# Howard Stern Two-Day, Free Worldwide Event to Launch SIRIUS Internet Radio



## kstuart (Apr 25, 2002)

http://biz.yahoo.com/prnews/061016/nym050.html?.v=60



> SIRIUS Internet Radio (SIR), is a CD-quality, Internet-only version of the SIRIUS radio service, without the use of a radio, for the monthly subscription fee of $12.95. SIR delivers more than 75 channels of 100% commercial free music, talk, entertainment, and sports.
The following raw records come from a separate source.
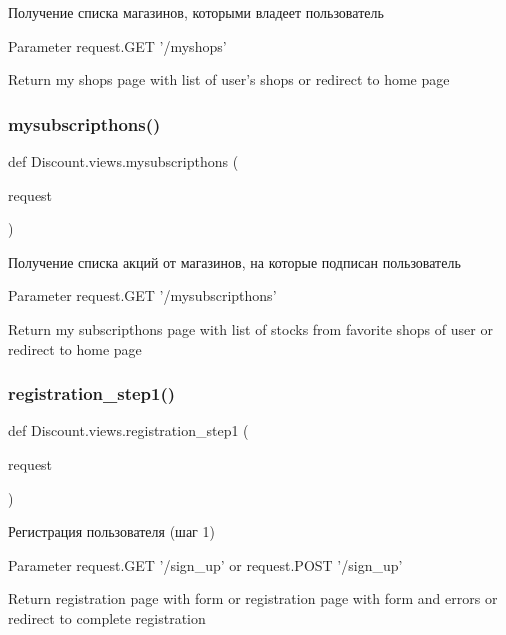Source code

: \begin{DoxyVerb}Получение списка магазинов, которыми владеет пользователь

Parameter
    request.GET '/myshops'

Return
    my shops page with list of user's shops
    or
    redirect to home page
\end{DoxyVerb}
 \mbox{\label{namespace_discount_1_1views_abe8b7cafc25d6f2d730aa68ae948f586}} 
\subsubsection{\texorpdfstring{mysubscripthons()}{mysubscripthons()}}
{\footnotesize\ttfamily def Discount.\+views.\+mysubscripthons (\begin{DoxyParamCaption}\item[{}]{request }\end{DoxyParamCaption})}

\begin{DoxyVerb}Получение списка акций от магазинов, на которые подписан пользователь

Parameter
    request.GET '/mysubscripthons'

Return
    my subscripthons page with list of stocks from favorite shops of user
    or
    redirect to home page
\end{DoxyVerb}
 \mbox{\label{namespace_discount_1_1views_a6fe3e41a2a7d661f576ef987dddcb1e4}} 
\subsubsection{\texorpdfstring{registration\+\_\+step1()}{registration\_step1()}}
{\footnotesize\ttfamily def Discount.\+views.\+registration\+\_\+step1 (\begin{DoxyParamCaption}\item[{}]{request }\end{DoxyParamCaption})}

\begin{DoxyVerb}Регистрация пользователя (шаг 1)

Parameter
    request.GET '/sign_up' or request.POST '/sign_up'

Return
    registration page with form
    or
    registration page with form and errors
    or
    redirect to complete registration
\end{DoxyVerb}
 \mbox{\label{namespace_discount_1_1views_aa1fb55cf7351af98f96003a48105e5b3}}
Of course, this is necessary for the Wifi feature in the new Stiletto portable.


----------



## deraz (Sep 25, 2004)

The Stiletto will work with any WiFi.

The internet-only option is for people who want higher quality audio over the internet.


----------



## skidog (Dec 2, 2004)

I'm confused. I listen over the internet at work and I pay for a year of service in advance so if I want better sound quality at work I need to pay more than what my monthly fee already is? If that's the case they can blow me! I should already be getting the best sound quality available.


----------



## Steve Mehs (Mar 21, 2002)

How can you listen to that 32K stream? In the 2 years I’ve had Sirius I logged on to the online player twice. Sounds like a tin can. Starting last month or the month before, Sirius launched a premium internet streaming service that streams at 128K. It’s an additional $2.99 a month for existing subscribers or $12.95 to non subscribers. If I had a use for it, I’d have no problem paying the additional $3 bucks, butt I have no actual use for it, I’m only online when I’m home, and I have a Sirius receiver behind me in my entertainment center.


----------



## skidog (Dec 2, 2004)

I wouldn't listen to it but I can't get good enough reception from my office window to use my boom box. Either way I still say they can blow me, I'm not paying more.

Thanks for the answer though.


----------



## sNEIRBO (Jul 23, 2006)

I use my Sirius internet stream all the time in the Office. I'm thankful for it - I can listen to Howard in the mornings.


----------



## winston_one (Feb 12, 2005)

O and A 
O and A
O and A


----------